Bribes and threats to lorry drivers from drug gangs “increasing”

An earlier cocaine haul in Vlissingen. Photo: Politie Zeeland-West-Brabant

Drug traffickers are increasingly using threats and bribery to press lorry drivers into transporting their illegal cargo, an investigation by RTL Nieuws has found.

The broadcaster said it had spoken to more than 50 drivers who had been contacted by drugs gangs in the past three years.

The approaches varied widely. One driver found a note on his windscreen promising large sums of money to carry a shipment, while another was held up by armed men while couriers unloaded a stash of drugs that had been hidden in the trailer.

Justice minister Dilan Yesilgöz said she was “very concerned” by the reports. The government has earmarked an extra €500,000 for training to help haulage firms recognise the signs of infiltration by drug gangs and learn how to act on them.

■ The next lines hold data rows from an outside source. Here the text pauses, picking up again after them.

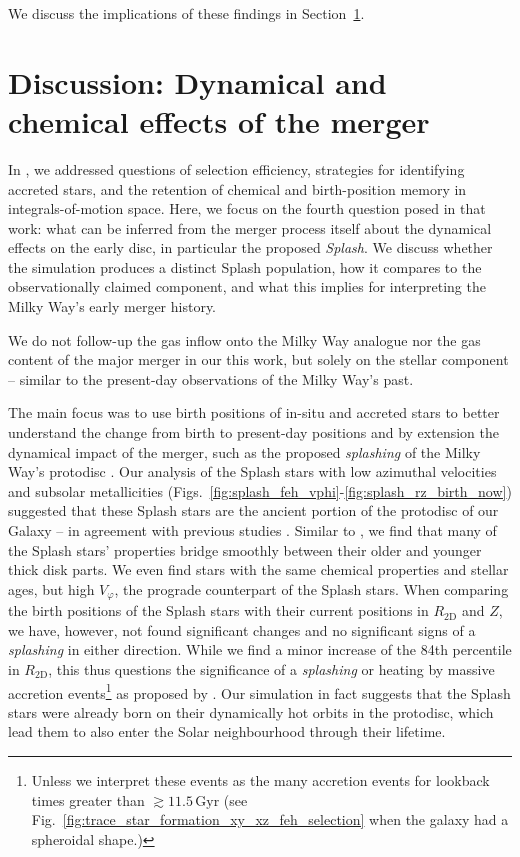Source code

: \documentclass[fleqn,usenatbib]{mnras}
\begin{document}
We discuss the implications of these findings in Section~\ref{sec:discussion}.

\section{Discussion: Dynamical and chemical effects of the merger}
\label{sec:discussion}

In , we addressed questions of selection efficiency, strategies for identifying accreted stars, and the retention of chemical and birth-position memory in integrals-of-motion space. Here, we focus on the fourth question posed in that work: what can be inferred from the merger process itself about the dynamical effects on the early disc, in particular the proposed \textit{Splash}. We discuss whether the simulation produces a distinct Splash population, how it compares to the observationally claimed component, and what this implies for interpreting the Milky Way’s early merger history.

We do not follow-up the gas inflow onto the Milky Way analogue nor the gas content of the major merger \citep[see for example][]{Agertz2021, Renaud2021b, Buck2023} in our this work,  but solely on the stellar component -- similar to the present-day observations of the Milky Way's past.

The main focus was to use birth positions of in-situ and accreted stars to better understand the change from birth to present-day positions and by extension the dynamical impact of the merger, such as the proposed \textit{splashing} of the Milky Way's protodisc \citep{Belokurov2020}. Our analysis of the Splash stars with low azimuthal velocities and subsolar metallicities (Figs.~\ref{fig:splash_feh_vphi}-\ref{fig:splash_rz_birth_now}) suggested that these Splash stars are the ancient portion of the protodisc of our Galaxy -- in agreement with previous studies \citep{Bonaca2017, Haywood2018, DiMatteo2019, Gallart2019, Belokurov2020}. Similar to \citet{Belokurov2020}, we find that many of the Splash stars' properties bridge smoothly between their older and younger thick disk parts. We even find stars with the same chemical properties and stellar ages, but high $V_\varphi$, the prograde counterpart of the Splash stars. When comparing the birth positions of the Splash stars with their current positions in $R_\mathrm{2D}$ and $Z$, we have, however, not found significant changes and no significant signs of a \textit{splashing} in either direction. While we find a minor increase of the 84th percentile in $R_\mathrm{2D}$, this thus questions the significance of a \textit{splashing} or heating by massive accretion events\footnote{Unless we interpret these events as the many accretion events for lookback times greater than $\gtrsim 11.5\,\mathrm{Gyr}$ (see Fig.~\ref{fig:trace_star_formation_xy_xz_feh_selection} when the galaxy had a spheroidal shape.)} as proposed by \citet{Belokurov2020}. Our simulation in fact suggests that the Splash stars were already born on their dynamically hot orbits in the protodisc, which lead them to also enter the Solar neighbourhood through their lifetime.
\end{document}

“They also need to know where they can ask for help if things go wrong,” Yesilgöz said. “I’ve seen that this training works.”

Police set up a four-man unit known as the Transport Facilitated Organised Crime (TFOC) two years ago to prevent and investigate drug crime in the haulage sector.

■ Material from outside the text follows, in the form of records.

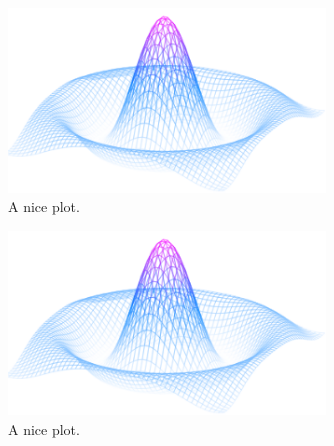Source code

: \documentclass{article}
\begin{document}
\begin{figure}[b]
    \centering
    \includegraphics[width=0.75\textwidth]{mesh}
    \caption{A nice plot.}
\end{figure}

\begin{figure}[p]
    \centering
    \includegraphics[width=0.75\textwidth]{mesh}
    \caption{A nice plot.}
\end{figure}

\end{document}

Michael Dop, a member of the team, told RTL it receives around 150 reports a year from businesses, almost all of which expose criminal activity.

“As drug crime grows, the number of incidents against lorry drivers is increasing,” Dop said.

On Tuesday customs officers in Zeeland found more than 900kg of cocaine stored at a business in Middelburg and the harbour in Vlissingen. The drugs, with a street value of €70 million, were destroyed.

In the last two weeks two batches of cocaine totalling 1,308kg were discovered in shipments of bananas during routine inspections in Vlissingen, Omroep Zeeland reported.